Data excerpts:
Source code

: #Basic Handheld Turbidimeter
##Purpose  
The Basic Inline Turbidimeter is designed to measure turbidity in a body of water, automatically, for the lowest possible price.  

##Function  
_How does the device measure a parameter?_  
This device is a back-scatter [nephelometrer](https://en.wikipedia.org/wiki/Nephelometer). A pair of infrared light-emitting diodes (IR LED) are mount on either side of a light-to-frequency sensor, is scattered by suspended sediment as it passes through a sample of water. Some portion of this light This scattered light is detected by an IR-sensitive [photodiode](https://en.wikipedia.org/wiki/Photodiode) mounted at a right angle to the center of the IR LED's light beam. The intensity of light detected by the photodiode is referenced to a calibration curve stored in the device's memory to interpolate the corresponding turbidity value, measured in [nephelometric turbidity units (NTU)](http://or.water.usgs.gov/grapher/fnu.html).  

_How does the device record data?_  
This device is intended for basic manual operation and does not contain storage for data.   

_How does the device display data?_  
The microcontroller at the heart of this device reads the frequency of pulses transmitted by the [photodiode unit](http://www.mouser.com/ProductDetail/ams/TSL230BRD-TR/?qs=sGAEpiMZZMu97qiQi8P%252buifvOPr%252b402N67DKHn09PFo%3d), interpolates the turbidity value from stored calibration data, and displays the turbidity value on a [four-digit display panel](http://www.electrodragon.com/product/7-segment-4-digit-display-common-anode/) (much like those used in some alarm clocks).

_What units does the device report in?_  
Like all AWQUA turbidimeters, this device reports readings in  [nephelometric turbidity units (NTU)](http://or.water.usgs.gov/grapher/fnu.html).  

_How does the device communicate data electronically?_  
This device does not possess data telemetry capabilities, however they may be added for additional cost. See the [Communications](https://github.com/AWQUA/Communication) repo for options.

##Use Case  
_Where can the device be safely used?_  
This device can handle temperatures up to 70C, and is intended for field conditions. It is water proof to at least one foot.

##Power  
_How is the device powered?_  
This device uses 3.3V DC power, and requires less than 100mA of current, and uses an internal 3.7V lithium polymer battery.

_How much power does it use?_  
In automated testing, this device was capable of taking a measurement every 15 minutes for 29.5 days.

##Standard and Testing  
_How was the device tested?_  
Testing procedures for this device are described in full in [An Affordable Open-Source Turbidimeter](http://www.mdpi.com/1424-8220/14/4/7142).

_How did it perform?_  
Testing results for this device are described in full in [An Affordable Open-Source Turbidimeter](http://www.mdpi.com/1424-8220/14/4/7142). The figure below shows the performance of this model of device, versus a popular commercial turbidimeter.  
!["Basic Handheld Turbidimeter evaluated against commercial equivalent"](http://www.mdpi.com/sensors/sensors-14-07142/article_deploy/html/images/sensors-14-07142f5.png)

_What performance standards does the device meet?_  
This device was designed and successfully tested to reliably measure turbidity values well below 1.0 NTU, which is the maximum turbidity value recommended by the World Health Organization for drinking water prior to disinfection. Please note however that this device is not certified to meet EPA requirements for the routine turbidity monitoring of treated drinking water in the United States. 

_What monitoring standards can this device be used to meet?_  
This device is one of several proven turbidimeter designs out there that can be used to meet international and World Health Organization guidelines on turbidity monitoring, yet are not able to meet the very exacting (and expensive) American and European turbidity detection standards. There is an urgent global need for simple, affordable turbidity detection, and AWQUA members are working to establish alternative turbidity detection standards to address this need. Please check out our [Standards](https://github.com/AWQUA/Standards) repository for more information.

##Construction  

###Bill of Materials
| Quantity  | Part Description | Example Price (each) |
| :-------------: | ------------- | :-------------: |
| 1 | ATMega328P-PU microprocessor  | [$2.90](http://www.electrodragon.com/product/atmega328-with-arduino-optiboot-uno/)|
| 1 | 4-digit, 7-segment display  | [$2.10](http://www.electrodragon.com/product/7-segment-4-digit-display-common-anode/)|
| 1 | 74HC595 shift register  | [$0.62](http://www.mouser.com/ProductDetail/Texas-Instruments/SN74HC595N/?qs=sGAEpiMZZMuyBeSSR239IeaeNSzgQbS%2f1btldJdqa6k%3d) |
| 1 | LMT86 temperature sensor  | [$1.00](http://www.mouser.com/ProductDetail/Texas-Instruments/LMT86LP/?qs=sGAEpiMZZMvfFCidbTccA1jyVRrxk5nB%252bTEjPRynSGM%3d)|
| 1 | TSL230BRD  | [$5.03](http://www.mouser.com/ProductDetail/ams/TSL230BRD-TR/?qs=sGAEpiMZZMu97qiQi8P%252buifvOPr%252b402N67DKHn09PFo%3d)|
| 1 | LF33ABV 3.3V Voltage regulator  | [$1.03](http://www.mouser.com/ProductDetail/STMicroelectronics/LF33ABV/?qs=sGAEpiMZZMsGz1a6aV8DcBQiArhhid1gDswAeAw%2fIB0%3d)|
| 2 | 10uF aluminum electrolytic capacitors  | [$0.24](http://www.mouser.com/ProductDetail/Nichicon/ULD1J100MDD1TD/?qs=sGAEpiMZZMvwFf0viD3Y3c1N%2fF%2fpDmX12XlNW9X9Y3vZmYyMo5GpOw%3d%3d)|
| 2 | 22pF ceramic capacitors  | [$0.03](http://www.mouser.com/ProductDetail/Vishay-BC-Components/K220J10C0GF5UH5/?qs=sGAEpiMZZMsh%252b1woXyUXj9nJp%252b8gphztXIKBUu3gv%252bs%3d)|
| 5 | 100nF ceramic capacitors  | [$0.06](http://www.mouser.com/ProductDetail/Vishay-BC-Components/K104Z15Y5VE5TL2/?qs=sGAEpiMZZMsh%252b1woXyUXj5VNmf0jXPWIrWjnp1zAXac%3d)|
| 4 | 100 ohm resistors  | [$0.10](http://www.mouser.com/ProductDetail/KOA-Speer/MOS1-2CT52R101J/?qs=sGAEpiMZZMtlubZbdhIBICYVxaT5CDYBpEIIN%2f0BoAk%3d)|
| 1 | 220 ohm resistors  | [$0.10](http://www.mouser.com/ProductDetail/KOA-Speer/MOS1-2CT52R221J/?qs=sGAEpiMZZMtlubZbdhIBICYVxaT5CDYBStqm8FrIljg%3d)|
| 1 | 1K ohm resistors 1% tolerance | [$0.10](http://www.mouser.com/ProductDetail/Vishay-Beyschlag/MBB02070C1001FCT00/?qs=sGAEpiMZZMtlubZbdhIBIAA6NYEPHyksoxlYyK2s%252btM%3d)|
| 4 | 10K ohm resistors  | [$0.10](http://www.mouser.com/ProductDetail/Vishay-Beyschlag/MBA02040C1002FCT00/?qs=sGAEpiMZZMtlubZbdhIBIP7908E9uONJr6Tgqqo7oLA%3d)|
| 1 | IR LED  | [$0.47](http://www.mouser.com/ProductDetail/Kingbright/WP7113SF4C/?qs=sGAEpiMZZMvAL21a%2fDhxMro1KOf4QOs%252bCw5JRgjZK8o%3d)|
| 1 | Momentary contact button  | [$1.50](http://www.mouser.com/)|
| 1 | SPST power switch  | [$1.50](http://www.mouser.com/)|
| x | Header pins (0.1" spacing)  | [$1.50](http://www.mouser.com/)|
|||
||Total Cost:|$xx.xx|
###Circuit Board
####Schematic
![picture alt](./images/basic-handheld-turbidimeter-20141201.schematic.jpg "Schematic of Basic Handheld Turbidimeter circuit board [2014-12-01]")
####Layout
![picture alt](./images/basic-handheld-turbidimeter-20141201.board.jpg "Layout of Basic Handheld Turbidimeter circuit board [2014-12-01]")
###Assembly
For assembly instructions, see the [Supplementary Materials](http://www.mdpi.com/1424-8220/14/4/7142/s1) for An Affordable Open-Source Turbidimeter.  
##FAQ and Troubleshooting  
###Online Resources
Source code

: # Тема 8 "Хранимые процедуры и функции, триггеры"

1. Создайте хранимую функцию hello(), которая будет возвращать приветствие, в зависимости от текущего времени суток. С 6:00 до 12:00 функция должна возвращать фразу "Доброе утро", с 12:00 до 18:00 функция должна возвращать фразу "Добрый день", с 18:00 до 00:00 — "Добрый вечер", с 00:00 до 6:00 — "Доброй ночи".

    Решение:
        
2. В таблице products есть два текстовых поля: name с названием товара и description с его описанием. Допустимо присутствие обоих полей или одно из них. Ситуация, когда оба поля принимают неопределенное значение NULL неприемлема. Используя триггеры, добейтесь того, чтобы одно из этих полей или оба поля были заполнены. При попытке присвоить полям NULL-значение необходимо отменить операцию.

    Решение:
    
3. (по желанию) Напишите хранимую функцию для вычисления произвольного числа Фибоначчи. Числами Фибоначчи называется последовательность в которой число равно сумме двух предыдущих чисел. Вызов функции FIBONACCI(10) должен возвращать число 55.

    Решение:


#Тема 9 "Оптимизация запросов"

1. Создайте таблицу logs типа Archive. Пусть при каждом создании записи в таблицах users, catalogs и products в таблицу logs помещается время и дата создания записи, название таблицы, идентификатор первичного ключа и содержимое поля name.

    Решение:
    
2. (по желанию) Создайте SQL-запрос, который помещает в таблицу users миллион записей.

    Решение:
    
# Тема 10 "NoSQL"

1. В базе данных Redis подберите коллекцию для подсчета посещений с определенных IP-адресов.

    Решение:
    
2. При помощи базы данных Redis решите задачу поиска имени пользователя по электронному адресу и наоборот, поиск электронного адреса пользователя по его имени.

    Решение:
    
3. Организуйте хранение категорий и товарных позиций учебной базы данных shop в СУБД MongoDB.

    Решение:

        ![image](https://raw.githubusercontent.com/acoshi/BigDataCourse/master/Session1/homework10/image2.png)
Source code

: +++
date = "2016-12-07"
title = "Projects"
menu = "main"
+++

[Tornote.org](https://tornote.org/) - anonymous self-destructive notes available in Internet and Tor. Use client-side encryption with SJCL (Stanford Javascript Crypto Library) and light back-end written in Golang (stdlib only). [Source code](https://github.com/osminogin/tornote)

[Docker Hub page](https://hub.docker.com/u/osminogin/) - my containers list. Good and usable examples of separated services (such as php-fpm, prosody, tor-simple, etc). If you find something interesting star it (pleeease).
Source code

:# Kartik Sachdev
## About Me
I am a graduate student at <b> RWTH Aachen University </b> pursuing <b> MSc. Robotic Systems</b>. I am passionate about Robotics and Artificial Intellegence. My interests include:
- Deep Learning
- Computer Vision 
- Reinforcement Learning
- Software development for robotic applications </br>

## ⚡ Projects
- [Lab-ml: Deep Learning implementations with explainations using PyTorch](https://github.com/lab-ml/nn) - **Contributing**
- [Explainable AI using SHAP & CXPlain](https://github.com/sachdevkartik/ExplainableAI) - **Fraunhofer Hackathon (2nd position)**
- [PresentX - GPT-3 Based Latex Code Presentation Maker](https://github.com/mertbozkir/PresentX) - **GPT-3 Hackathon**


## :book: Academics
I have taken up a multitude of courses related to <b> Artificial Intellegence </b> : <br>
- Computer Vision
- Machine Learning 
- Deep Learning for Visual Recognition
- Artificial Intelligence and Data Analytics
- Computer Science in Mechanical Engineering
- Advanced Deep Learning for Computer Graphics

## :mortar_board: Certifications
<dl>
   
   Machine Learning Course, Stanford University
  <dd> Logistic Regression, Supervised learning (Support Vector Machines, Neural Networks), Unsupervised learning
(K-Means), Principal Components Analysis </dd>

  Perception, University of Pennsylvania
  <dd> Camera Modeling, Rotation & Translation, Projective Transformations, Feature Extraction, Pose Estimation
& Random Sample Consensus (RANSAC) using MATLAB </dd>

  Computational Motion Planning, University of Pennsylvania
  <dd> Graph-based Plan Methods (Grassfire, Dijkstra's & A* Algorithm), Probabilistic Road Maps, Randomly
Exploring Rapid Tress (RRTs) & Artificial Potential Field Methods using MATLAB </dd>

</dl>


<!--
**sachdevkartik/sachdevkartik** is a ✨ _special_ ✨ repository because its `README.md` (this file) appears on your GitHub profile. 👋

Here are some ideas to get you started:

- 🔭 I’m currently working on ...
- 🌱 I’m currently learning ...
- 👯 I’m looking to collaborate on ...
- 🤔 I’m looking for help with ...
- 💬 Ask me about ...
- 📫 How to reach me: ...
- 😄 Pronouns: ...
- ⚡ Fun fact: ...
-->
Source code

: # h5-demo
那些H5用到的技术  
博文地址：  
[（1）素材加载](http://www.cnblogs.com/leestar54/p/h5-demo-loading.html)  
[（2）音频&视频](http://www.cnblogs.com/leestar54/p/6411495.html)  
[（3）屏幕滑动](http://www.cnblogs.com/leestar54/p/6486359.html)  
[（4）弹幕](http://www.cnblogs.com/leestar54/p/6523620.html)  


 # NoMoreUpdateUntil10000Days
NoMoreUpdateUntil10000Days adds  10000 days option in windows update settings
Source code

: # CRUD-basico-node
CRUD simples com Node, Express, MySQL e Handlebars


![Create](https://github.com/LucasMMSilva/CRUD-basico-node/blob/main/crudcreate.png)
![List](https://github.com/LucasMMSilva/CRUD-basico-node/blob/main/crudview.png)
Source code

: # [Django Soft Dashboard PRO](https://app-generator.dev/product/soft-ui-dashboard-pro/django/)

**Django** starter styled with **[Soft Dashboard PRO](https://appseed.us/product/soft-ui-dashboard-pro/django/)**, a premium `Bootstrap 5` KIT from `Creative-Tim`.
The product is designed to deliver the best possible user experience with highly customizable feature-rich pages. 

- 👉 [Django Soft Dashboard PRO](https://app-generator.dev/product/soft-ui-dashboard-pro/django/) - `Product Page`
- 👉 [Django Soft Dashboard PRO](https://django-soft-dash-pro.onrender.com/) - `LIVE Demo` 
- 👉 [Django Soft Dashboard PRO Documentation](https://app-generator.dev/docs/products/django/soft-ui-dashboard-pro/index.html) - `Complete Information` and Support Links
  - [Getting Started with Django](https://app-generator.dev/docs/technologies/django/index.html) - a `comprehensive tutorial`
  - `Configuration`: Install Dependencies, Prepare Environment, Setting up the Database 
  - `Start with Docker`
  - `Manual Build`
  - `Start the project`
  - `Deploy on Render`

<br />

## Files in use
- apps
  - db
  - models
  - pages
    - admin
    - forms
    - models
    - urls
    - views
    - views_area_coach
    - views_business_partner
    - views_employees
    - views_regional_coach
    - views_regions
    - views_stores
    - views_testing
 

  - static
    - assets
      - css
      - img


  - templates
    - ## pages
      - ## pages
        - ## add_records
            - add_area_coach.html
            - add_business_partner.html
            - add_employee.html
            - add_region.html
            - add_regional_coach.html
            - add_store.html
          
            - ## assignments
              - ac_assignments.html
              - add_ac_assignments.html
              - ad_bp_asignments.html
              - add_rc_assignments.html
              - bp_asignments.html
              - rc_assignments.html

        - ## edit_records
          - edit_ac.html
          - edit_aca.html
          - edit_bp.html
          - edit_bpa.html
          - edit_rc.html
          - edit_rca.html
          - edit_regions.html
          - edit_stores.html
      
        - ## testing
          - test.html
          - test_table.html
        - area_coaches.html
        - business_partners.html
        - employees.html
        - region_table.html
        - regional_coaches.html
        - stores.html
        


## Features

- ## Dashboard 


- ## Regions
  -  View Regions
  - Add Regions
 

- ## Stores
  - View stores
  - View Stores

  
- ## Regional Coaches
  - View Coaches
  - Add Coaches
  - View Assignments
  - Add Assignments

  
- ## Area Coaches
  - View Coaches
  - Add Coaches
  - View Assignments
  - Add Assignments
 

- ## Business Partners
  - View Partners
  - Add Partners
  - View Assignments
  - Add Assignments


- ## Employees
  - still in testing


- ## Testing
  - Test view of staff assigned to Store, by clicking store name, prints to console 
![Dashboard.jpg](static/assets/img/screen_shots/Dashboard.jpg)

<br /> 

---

Problem statement: Repeat exactly the lines of the data from the first one through the line with "measure a parameter?_", both of them included.

Answer for the task:
Source code

: #Basic Handheld Turbidimeter
##Purpose  
The Basic Inline Turbidimeter is designed to measure turbidity in a body of water, automatically, for the lowest possible price.  

##Function  
_How does the device measure a parameter?_  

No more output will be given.